[[ DATA SUPPLIED open ]]

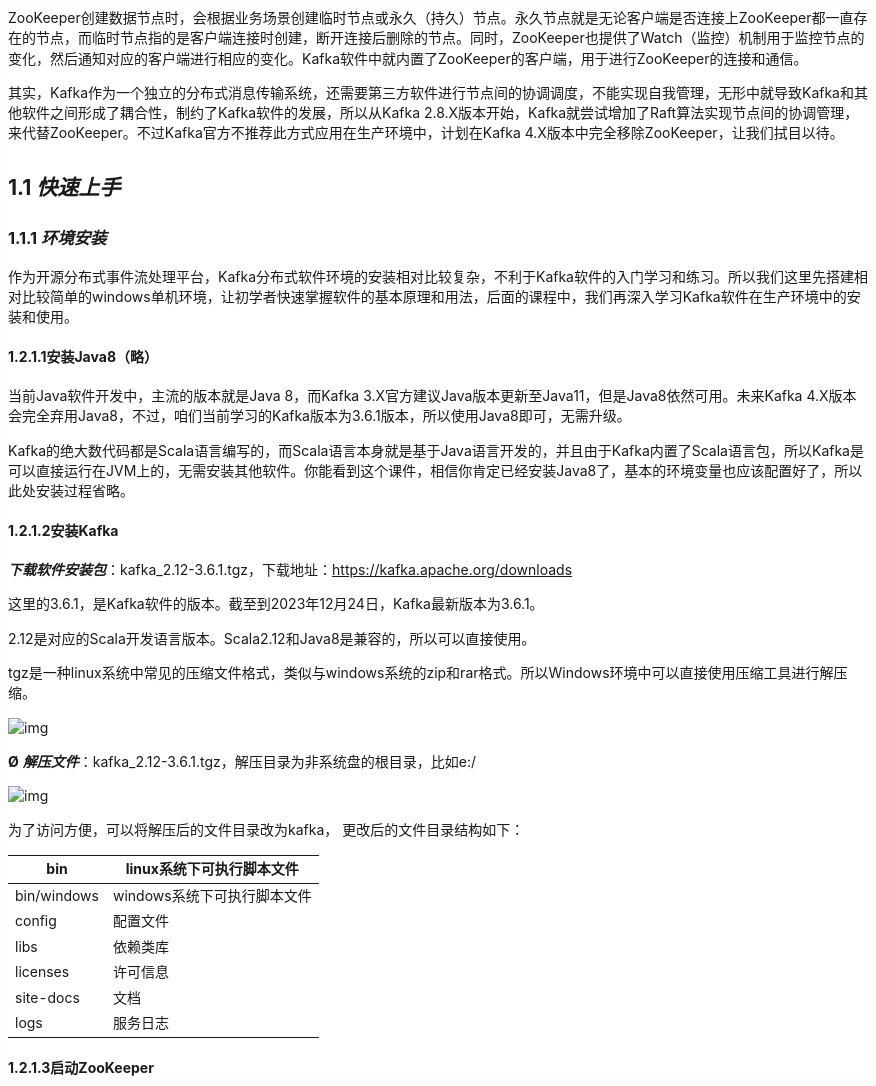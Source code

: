  ZooKeeper创建数据节点时，会根据业务场景创建临时节点或永久（持久）节点。永久节点就是无论客户端是否连接上ZooKeeper都一直存在的节点，而临时节点指的是客户端连接时创建，断开连接后删除的节点。同时，ZooKeeper也提供了Watch（监控）机制用于监控节点的变化，然后通知对应的客户端进行相应的变化。Kafka软件中就内置了ZooKeeper的客户端，用于进行ZooKeeper的连接和通信。

其实，Kafka作为一个独立的分布式消息传输系统，还需要第三方软件进行节点间的协调调度，不能实现自我管理，无形中就导致Kafka和其他软件之间形成了耦合性，制约了Kafka软件的发展，所以从Kafka 2.8.X版本开始，Kafka就尝试增加了Raft算法实现节点间的协调管理，来代替ZooKeeper。不过Kafka官方不推荐此方式应用在生产环境中，计划在Kafka 4.X版本中完全移除ZooKeeper，让我们拭目以待。

## **1.1** ***快速上手***

### **1.1.1** ***环境安装***

作为开源分布式事件流处理平台，Kafka分布式软件环境的安装相对比较复杂，不利于Kafka软件的入门学习和练习。所以我们这里先搭建相对比较简单的windows单机环境，让初学者快速掌握软件的基本原理和用法，后面的课程中，我们再深入学习Kafka软件在生产环境中的安装和使用。

#### **1.2.1.1安装Java8（略）**

当前Java软件开发中，主流的版本就是Java  8，而Kafka 3.X官方建议Java版本更新至Java11，但是Java8依然可用。未来Kafka 4.X版本会完全弃用Java8，不过，咱们当前学习的Kafka版本为3.6.1版本，所以使用Java8即可，无需升级。

Kafka的绝大数代码都是Scala语言编写的，而Scala语言本身就是基于Java语言开发的，并且由于Kafka内置了Scala语言包，所以Kafka是可以直接运行在JVM上的，无需安装其他软件。你能看到这个课件，相信你肯定已经安装Java8了，基本的环境变量也应该配置好了，所以此处安装过程省略。

#### **1.2.1.2安装Kafka**

***下载软件安装包***：kafka_2.12-3.6.1.tgz，下载地址：https://kafka.apache.org/downloads

 这里的3.6.1，是Kafka软件的版本。截至到2023年12月24日，Kafka最新版本为3.6.1。

 2.12是对应的Scala开发语言版本。Scala2.12和Java8是兼容的，所以可以直接使用。

 tgz是一种linux系统中常见的压缩文件格式，类似与windows系统的zip和rar格式。所以Windows环境中可以直接使用压缩工具进行解压缩。

![img](https://raw.githubusercontent.com/PeipengWang/picture/master/wps4.jpg) 

**Ø** ***解压文件***：kafka_2.12-3.6.1.tgz，解压目录为非系统盘的根目录，比如e:/

![img](https://raw.githubusercontent.com/PeipengWang/picture/master/wps5.jpg) 

为了访问方便，可以将解压后的文件目录改为kafka， 更改后的文件目录结构如下：

| bin         | linux系统下可执行脚本文件   |
| ----------- | --------------------------- |
| bin/windows | windows系统下可执行脚本文件 |
| config      | 配置文件                    |
| libs        | 依赖类库                    |
| licenses    | 许可信息                    |
| site-docs   | 文档                        |
| logs        | 服务日志                    |

#### **1.2.1.3启动ZooKeeper**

[[ DATA SUPPLIED closed ]]

In your copy of the entries above, leave out the pictures and keep every word exact.

- _OUTPUT FOR THIS TASK_:
Source code

:  ZooKeeper创建数据节点时，会根据业务场景创建临时节点或永久（持久）节点。永久节点就是无论客户端是否连接上ZooKeeper都一直存在的节点，而临时节点指的是客户端连接时创建，断开连接后删除的节点。同时，ZooKeeper也提供了Watch（监控）机制用于监控节点的变化，然后通知对应的客户端进行相应的变化。Kafka软件中就内置了ZooKeeper的客户端，用于进行ZooKeeper的连接和通信。

其实，Kafka作为一个独立的分布式消息传输系统，还需要第三方软件进行节点间的协调调度，不能实现自我管理，无形中就导致Kafka和其他软件之间形成了耦合性，制约了Kafka软件的发展，所以从Kafka 2.8.X版本开始，Kafka就尝试增加了Raft算法实现节点间的协调管理，来代替ZooKeeper。不过Kafka官方不推荐此方式应用在生产环境中，计划在Kafka 4.X版本中完全移除ZooKeeper，让我们拭目以待。

## **1.1** ***快速上手***

### **1.1.1** ***环境安装***

作为开源分布式事件流处理平台，Kafka分布式软件环境的安装相对比较复杂，不利于Kafka软件的入门学习和练习。所以我们这里先搭建相对比较简单的windows单机环境，让初学者快速掌握软件的基本原理和用法，后面的课程中，我们再深入学习Kafka软件在生产环境中的安装和使用。

#### **1.2.1.1安装Java8（略）**

当前Java软件开发中，主流的版本就是Java  8，而Kafka 3.X官方建议Java版本更新至Java11，但是Java8依然可用。未来Kafka 4.X版本会完全弃用Java8，不过，咱们当前学习的Kafka版本为3.6.1版本，所以使用Java8即可，无需升级。

Kafka的绝大数代码都是Scala语言编写的，而Scala语言本身就是基于Java语言开发的，并且由于Kafka内置了Scala语言包，所以Kafka是可以直接运行在JVM上的，无需安装其他软件。你能看到这个课件，相信你肯定已经安装Java8了，基本的环境变量也应该配置好了，所以此处安装过程省略。

#### **1.2.1.2安装Kafka**

***下载软件安装包***：kafka_2.12-3.6.1.tgz，下载地址：https://kafka.apache.org/downloads

 这里的3.6.1，是Kafka软件的版本。截至到2023年12月24日，Kafka最新版本为3.6.1。

 2.12是对应的Scala开发语言版本。Scala2.12和Java8是兼容的，所以可以直接使用。

 tgz是一种linux系统中常见的压缩文件格式，类似与windows系统的zip和rar格式。所以Windows环境中可以直接使用压缩工具进行解压缩。

![img](https://raw.githubusercontent.com/PeipengWang/picture/master/wps4.jpg) 

**Ø** ***解压文件***：kafka_2.12-3.6.1.tgz，解压目录为非系统盘的根目录，比如e:/

![img](https://raw.githubusercontent.com/PeipengWang/picture/master/wps5.jpg) 

为了访问方便，可以将解压后的文件目录改为kafka， 更改后的文件目录结构如下：

| bin         | linux系统下可执行脚本文件   |
| ----------- | --------------------------- |
| bin/windows | windows系统下可执行脚本文件 |
| config      | 配置文件                    |
| libs        | 依赖类库                    |
| licenses    | 许可信息                    |
| site-docs   | 文档                        |
| logs        | 服务日志                    |

#### **1.2.1.3启动ZooKeeper**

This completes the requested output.